--- ASSIGNED TASK ---
A single figure is the whole answer: the number of lines in the records that contain "functions".

INPUT DATA START

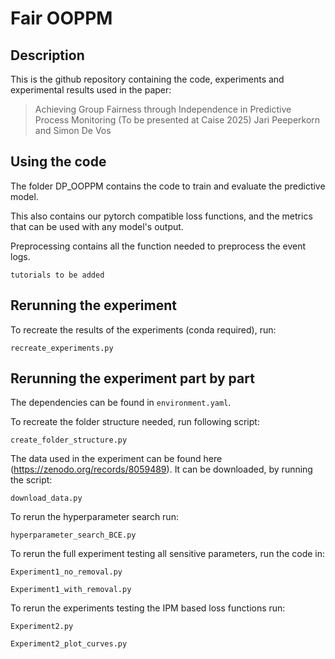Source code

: # Fair OOPPM

## Description

This is the github repository containing the code, experiments and experimental results used in the paper:
> Achieving Group Fairness through Independence in Predictive Process Monitoring
> (To be presented at Caise 2025)
> Jari Peeperkorn and Simon De Vos

## Using the code

The folder DP_OOPPM contains the code to train and evaluate the predictive model. 

This also contains our pytorch compatible loss functions, and the metrics that can be used with any model's output.

Preprocessing contains all the function needed to preprocess the event logs.

```tutorials to be added```


## Rerunning the experiment

To recreate the results of the experiments (conda required), run:

```recreate_experiments.py```

## Rerunning the experiment part by part

The dependencies can be found in `environment.yaml`.

To recreate the folder structure needed, run following script:

```create_folder_structure.py```

The data used in the experiment can be found here (https://zenodo.org/records/8059489). It can be downloaded, by running the script:

```download_data.py```

To rerun the hyperparameter search run:

```hyperparameter_search_BCE.py```

To rerun the full experiment testing all sensitive parameters, run the code in:

```Experiment1_no_removal.py```

```Experiment1_with_removal.py```

To rerun the experiments testing the IPM based loss functions run:

```Experiment2.py```

```Experiment2_plot_curves.py```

INPUT DATA END

--- SOLUTION ---
2